Well I can see some point to that. There are scm tags in the POM where you can download the source. In this case I like to think of this more like giving me the files I would put on a website. On the site I would want the real jar, javadocs, sources, and a real, compilable source code. The second file I have been talking about is more like a changelog readme. What I want to do when I make a release is just copy files out of target (or my Nexus instance) and give them to my customer and not have to manually svn export and zip and such, while still having them in my Nexus repository for easy download later or from other Maven projects.

Jason

On 9/28/2011 5:01 PM, Thiessen, Todd (Todd) wrote:
Ahh yes. It isn't meant for software development. It is the source you can debug through. 
 I think of this as the "real" source. Your terminology threw me for a loop.

Software you development from is usually denoted as a trunk or branch that you 
check out from source control. I find it unusual to download the source from a 
maven repository, unpack it and start modifying it.

-----Original Message-----
From: Jason Winnebeck [mailto:[email protected]]
Sent: Wednesday, September 28, 2011 4:50 PM
To: Maven Users List
Subject: Re: Deployment of REAL source and single file artifacts

Well, you can't unpack that jar then run mvn, because there's no
pom.xml in
the root. I think there is a way to get the POM in there but it goes
into
META-INF. It also never seems to include files like README, COPYING,
NOTICE,
etc. The sources jar also doesn't have my layout with src/main/java
etc. You
can't compile it. You can't run Maven with it. It doesn't include
copyright or
license files or even Apache's own NOTICE files. You can't rebuild the
binary
with it (L/GPL compliance). You can't run the unit tests with it.

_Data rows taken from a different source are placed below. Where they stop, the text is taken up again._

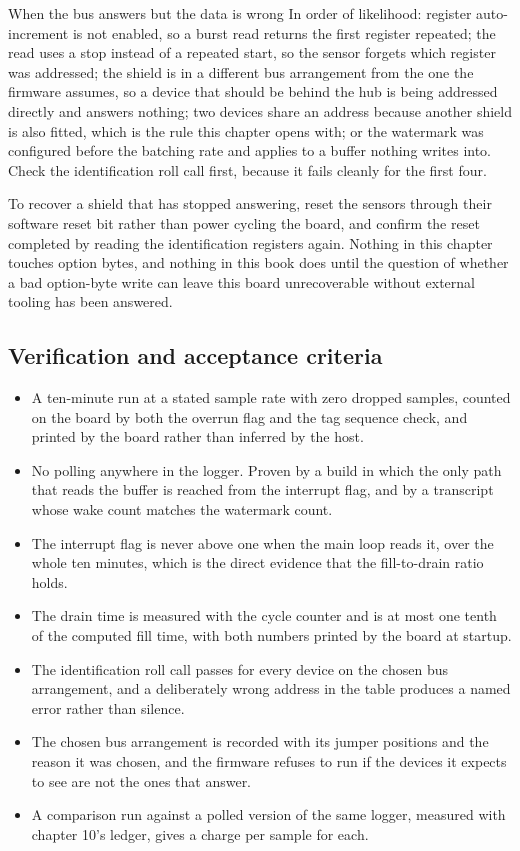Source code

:\begin{note}{When the bus answers but the data is wrong}
In order of likelihood: register auto-increment is not enabled, so a burst read
returns the first register repeated; the read uses a stop instead of a repeated
start, so the sensor forgets which register was addressed; the shield is in a
different bus arrangement from the one the firmware assumes, so a device that
should be behind the hub is being addressed directly and answers nothing; two
devices share an address because another shield is also fitted, which is the
rule this chapter opens with; or the watermark was configured before the
batching rate and applies to a buffer nothing writes into. Check the
identification roll call first, because it fails cleanly for the first four.
\end{note}

To recover a shield that has stopped answering, reset the sensors through their
software reset bit rather than power cycling the board, and confirm the reset
completed by reading the identification registers again. Nothing in this chapter
touches option bytes, and nothing in this book does until the question of
whether a bad option-byte write can leave this board unrecoverable without
external tooling has been answered.

\subsection*{Verification and acceptance criteria}

\begin{itemize}
\item A ten-minute run at a stated sample rate with zero dropped samples,
counted on the board by both the overrun flag and the tag sequence check, and
printed by the board rather than inferred by the host.
\item No polling anywhere in the logger. Proven by a build in which the only
path that reads the buffer is reached from the interrupt flag, and by a
transcript whose wake count matches the watermark count.
\item The interrupt flag is never above one when the main loop reads it, over
the whole ten minutes, which is the direct evidence that the fill-to-drain ratio
holds.
\item The drain time is measured with the cycle counter and is at most one tenth
of the computed fill time, with both numbers printed by the board at startup.
\item The identification roll call passes for every device on the chosen bus
arrangement, and a deliberately wrong address in the table produces a named
error rather than silence.
\item The chosen bus arrangement is recorded with its jumper positions and the
reason it was chosen, and the firmware refuses to run if the devices it expects
to see are not the ones that answer.
\item A comparison run against a polled version of the same logger, measured
with chapter 10's ledger, gives a charge per sample for each.
\end{itemize}

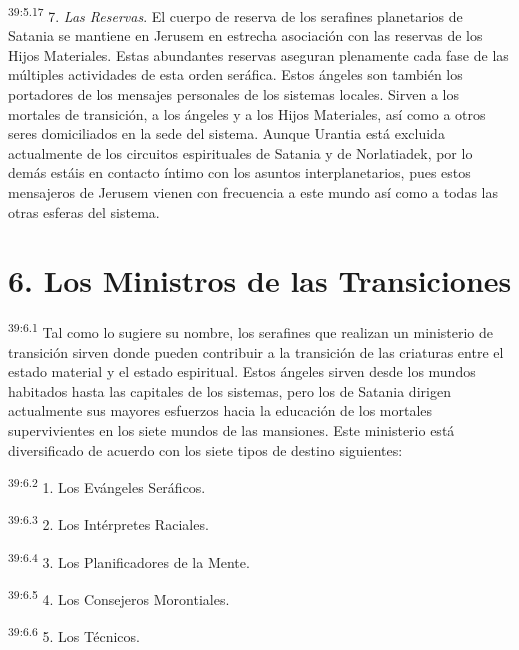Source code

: \par
\textsuperscript{39:5.17} 7. \textit{Las Reservas}. El cuerpo de reserva de los serafines planetarios de Satania se mantiene en Jerusem en estrecha asociación con las reservas de los Hijos Materiales. Estas abundantes reservas aseguran plenamente cada fase de las múltiples actividades de esta orden seráfica. Estos ángeles son también los portadores de los mensajes personales de los sistemas locales. Sirven a los mortales de transición, a los ángeles y a los Hijos Materiales, así como a otros seres domiciliados en la sede del sistema. Aunque Urantia está excluida actualmente de los circuitos espirituales de Satania y de Norlatiadek, por lo demás estáis en contacto íntimo con los asuntos interplanetarios, pues estos mensajeros de Jerusem vienen con frecuencia a este mundo así como a todas las otras esferas del sistema.

\section*{6. Los Ministros de las Transiciones}
\par
\textsuperscript{39:6.1} Tal como lo sugiere su nombre, los serafines que realizan un ministerio de transición sirven donde pueden contribuir a la transición de las criaturas entre el estado material y el estado espiritual. Estos ángeles sirven desde los mundos habitados hasta las capitales de los sistemas, pero los de Satania dirigen actualmente sus mayores esfuerzos hacia la educación de los mortales supervivientes en los siete mundos de las mansiones. Este ministerio está diversificado de acuerdo con los siete tipos de destino siguientes:

\par
\textsuperscript{39:6.2} 1. Los Evángeles Seráficos.

\par
\textsuperscript{39:6.3} 2. Los Intérpretes Raciales.

\par
\textsuperscript{39:6.4} 3. Los Planificadores de la Mente.

\par
\textsuperscript{39:6.5} 4. Los Consejeros Morontiales.

\par
\textsuperscript{39:6.6} 5. Los Técnicos.

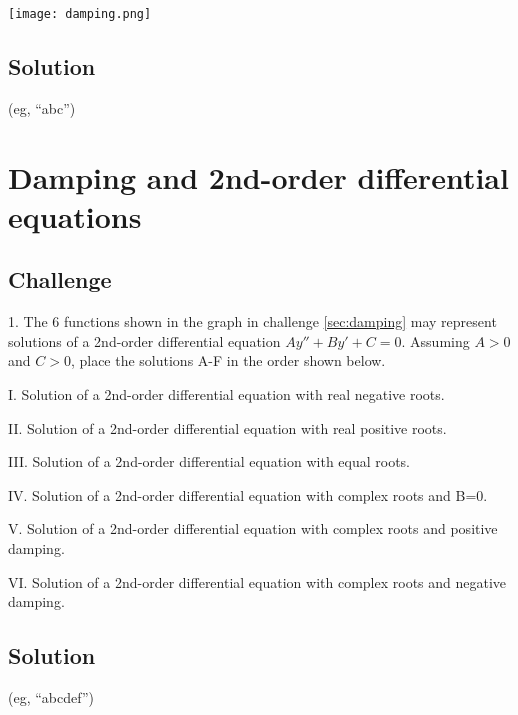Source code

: \texttt{[image: damping.png]}
\subsection*{Solution}
(eg, ``abc'')





\newpage
\section{Damping and 2nd-order differential equations} %

\subsection*{Challenge}
1. The 6 functions shown in the graph in challenge \ref{sec:damping} may represent solutions of a 2nd-order differential equation $Ay'' + By' + C = 0$. Assuming $A>0$ and $C>0$, place the solutions A-F in the order shown below.%

I. Solution of a 2nd-order differential equation with real negative roots.

II. Solution of a 2nd-order differential equation with real positive roots.

III. Solution of a 2nd-order differential equation with equal roots.

IV. Solution of a 2nd-order differential equation with complex roots and B=0.

V. Solution of a 2nd-order differential equation with complex roots and positive damping.

VI. Solution of a 2nd-order differential equation with complex roots and negative damping.

\subsection*{Solution}
(eg, ``abcdef'')





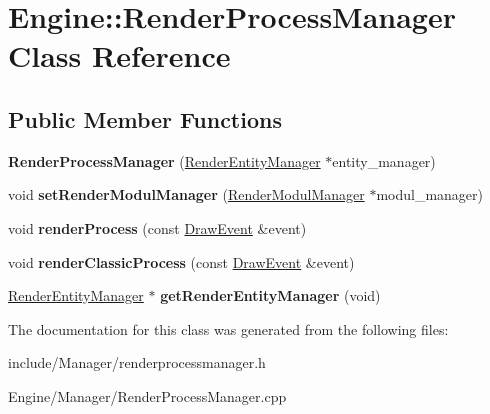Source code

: \hypertarget{classEngine_1_1RenderProcessManager}{}\section{Engine\+:\+:Render\+Process\+Manager Class Reference}
\label{classEngine_1_1RenderProcessManager}
\subsection*{Public Member Functions}
\begin{DoxyCompactItemize}
\item 
\hypertarget{classEngine_1_1RenderProcessManager_a48f095abe235bed49d5cb2e818efbfa0}{}{\bfseries Render\+Process\+Manager} (\hyperlink{classEngine_1_1RenderEntityManager}{Render\+Entity\+Manager} $\ast$entity\+\_\+manager)\label{classEngine_1_1RenderProcessManager_a48f095abe235bed49d5cb2e818efbfa0}

\item 
\hypertarget{classEngine_1_1RenderProcessManager_aa779a6d142e4538f229f9406a3d57d0b}{}void {\bfseries set\+Render\+Modul\+Manager} (\hyperlink{classEngine_1_1RenderModulManager}{Render\+Modul\+Manager} $\ast$modul\+\_\+manager)\label{classEngine_1_1RenderProcessManager_aa779a6d142e4538f229f9406a3d57d0b}

\item 
\hypertarget{classEngine_1_1RenderProcessManager_a3d84b0597479997b7932348368478bdf}{}void {\bfseries render\+Process} (const \hyperlink{classEngine_1_1DrawEvent}{Draw\+Event} \&event)\label{classEngine_1_1RenderProcessManager_a3d84b0597479997b7932348368478bdf}

\item 
\hypertarget{classEngine_1_1RenderProcessManager_aab5b64ca332db3abf712dfbe86933317}{}void {\bfseries render\+Classic\+Process} (const \hyperlink{classEngine_1_1DrawEvent}{Draw\+Event} \&event)\label{classEngine_1_1RenderProcessManager_aab5b64ca332db3abf712dfbe86933317}

\item 
\hypertarget{classEngine_1_1RenderProcessManager_a4519441f6f25368ab753b0c804fe708b}{}\hyperlink{classEngine_1_1RenderEntityManager}{Render\+Entity\+Manager} $\ast$ {\bfseries get\+Render\+Entity\+Manager} (void)\label{classEngine_1_1RenderProcessManager_a4519441f6f25368ab753b0c804fe708b}

\end{DoxyCompactItemize}


The documentation for this class was generated from the following files\+:\begin{DoxyCompactItemize}
\item 
include/\+Manager/renderprocessmanager.\+h\item 
Engine/\+Manager/Render\+Process\+Manager.\+cpp\end{DoxyCompactItemize}
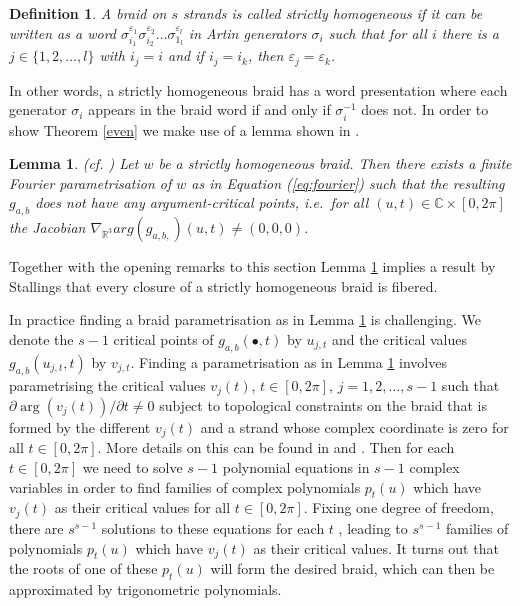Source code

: \documentclass[notitlepage,12pt]{revtex4-1}
\newtheorem{lemma}[theorem]{\bf Lemma}
\newtheorem{definition}[theorem]{\bf Definition}
\begin{document}
\begin{definition}A braid on $s$ strands is called \textit{strictly homogeneous} if it can be written as a word $\sigma_{i_{1}}^{\varepsilon_{1}}\sigma_{i_{2}}^{\varepsilon_{2}}\ldots\sigma_{1_{l}}^{\varepsilon_{l}}$ in Artin generators $\sigma_{i}$ such that for all $i$ there is a $j\in\{1,2,\ldots,l\}$ with $i_{j}=i$ and if $i_{j}=i_{k}$, then $\varepsilon_{j}=\varepsilon_{k}$.
\end{definition}  

In other words, a strictly homogeneous braid has a word presentation where each generator $\sigma_{i}$ appears in the braid word if and only if $\sigma_{i}^{-1}$ does not. 
In order to show Theorem \ref{even} we make use of a lemma shown in \cite{bode:2016polynomial}.

\begin{lemma}
\label{crit}
(cf. \cite{bode:2016polynomial})
Let $w$ be a strictly homogeneous braid. Then there exists a finite Fourier parametrisation of $w$ as in Equation (\ref{eq:fourier}) such that the resulting $g_{a,b}$ does not have any argument-critical points, i.e.\ for all $(u,t)\in\mathbb{C}\times[0,2\pi]$ the Jacobian $\nabla_{\mathbb{R}^{3}}arg(g_{a,b,})(u,t)\neq (0,0,0)$.
\end{lemma}

Together with the opening remarks to this section Lemma \ref{crit} implies a result by Stallings \cite{stallings:1978constructions} that every closure of a strictly homogeneous braid is fibered.

In practice finding a braid parametrisation as in Lemma \ref{crit} is challenging. We denote the $s-1$ critical points of $g_{a,b}(\bullet, t)$ by $u_{j,t}$ and the critical values $g_{a,b}(u_{j,t},t)$ by $v_{j,t}$. Finding a parametrisation as in Lemma \ref{crit} involves parametrising the critical values $v_{j}(t)$, $t\in[0,2\pi]$, $j=1,2,\ldots,s-1$ such that $\partial\arg(v_{j}(t))/\partial t\neq 0$ subject to topological constraints on the braid that is formed by the different $v_{j}(t)$ and a strand whose complex coordinate is zero for all $t\in[0,2\pi]$. More details on this can be found in \cite{bode:2016polynomial} and \cite{rudolph:2001some}. Then for each $t\in[0,2\pi]$ we need to solve $s-1$ polynomial equations in $s-1$ complex variables in order to find families of complex polynomials $p_{t}(u)$ which have $v_{j}(t)$ as their critical values for all $t\in[0,2\pi]$. Fixing one degree of freedom, there are $s^{s-1}$ solutions to these equations for each $t$ \cite{bcn:2002critical}, leading to $s^{s-1}$ families of polynomials $p_{t}(u)$ which have $v_{j}(t)$ as their critical values. It turns out that the roots of one of these $p_{t}(u)$ will form the desired braid, which can then be approximated by trigonometric polynomials.
\end{document}

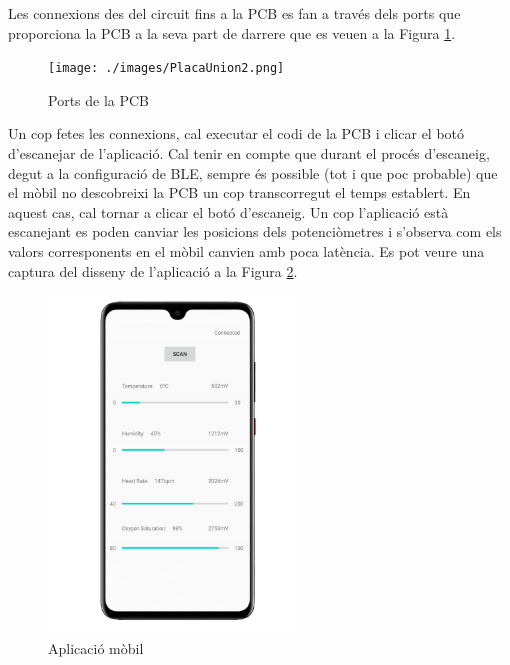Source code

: Les connexions des del circuit fins a la PCB es fan a través dels ports que proporciona la PCB a la seva part de darrere que es veuen a la Figura \ref{ports_placa}.

\begin{figure}[h]
	\begin{center}
		\texttt{[image: ./images/PlacaUnion2.png]}
		\caption{Ports de la PCB}
		\label{ports_placa}
	\end{center}
\end{figure}

Un cop fetes les connexions, cal executar el codi de la PCB i clicar el botó d'escanejar de l'aplicació.
Cal tenir en compte que durant el procés d'escaneig, degut a la configuració de BLE, sempre és possible (tot i que poc probable) que el mòbil no descobreixi la PCB un cop transcorregut el temps establert.
En aquest cas, cal tornar a clicar el botó d'escaneig.
Un cop l'aplicació està escanejant es poden canviar les posicions dels potenciòmetres i s'observa com els valors corresponents en el mòbil canvien amb poca latència.
Es pot veure una captura del disseny de l'aplicació a la Figura \ref{captura_app}.

\begin{figure}[h!]
	\begin{center}
		\includegraphics[width=0.6\textwidth]{./images/captura_app_borde.png}
		\caption{Aplicació mòbil}
		\label{captura_app}
	\end{center}
\end{figure}

\newpage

So in pretty much every way I can think of, it doesn't meet the
criteria of
proper source code. It's a source reference jar. Wonderfully
appropriate for
use as reference in your favorite IDE. Completely inappropriate for
software
development.

Actually when I saw Maven's repo I was very pleased because at first I
thought
it had solved the GPL issue like Debian did where you get a src-deb.
But it
didn't. The -sources.jar doesn't meet the requirements of the GPL to
distribute that. So technically it seems to me that the typical project
in
maven central repository is not compliant with licenses like L/GPL
because you
aren't given an opportunity to download source nor a written notice to
obtain
the source that is capable of producing the binary. In this sense Maven
totally missed a huge opportunity to assist people in actual, proper
L/GPL
compliance where you can use maven-dependency-plugin to include
dependency
source. Now it is not legitimately practical to deliver a self-
contained
program that a user can run using Maven alone.

Since I'm actually wanting to distribute source that I intend people to
open
and modify, I need an archive that has that. Anders's suggestion
achieved that
(based on example from Apache).

Jason

On 9/28/2011 4:35 PM, Thiessen, Todd (Todd) wrote:
It's not the sources?  Then what is it?  It's the actual source for
any release that I have ever done ;-).  How do you define REAL source?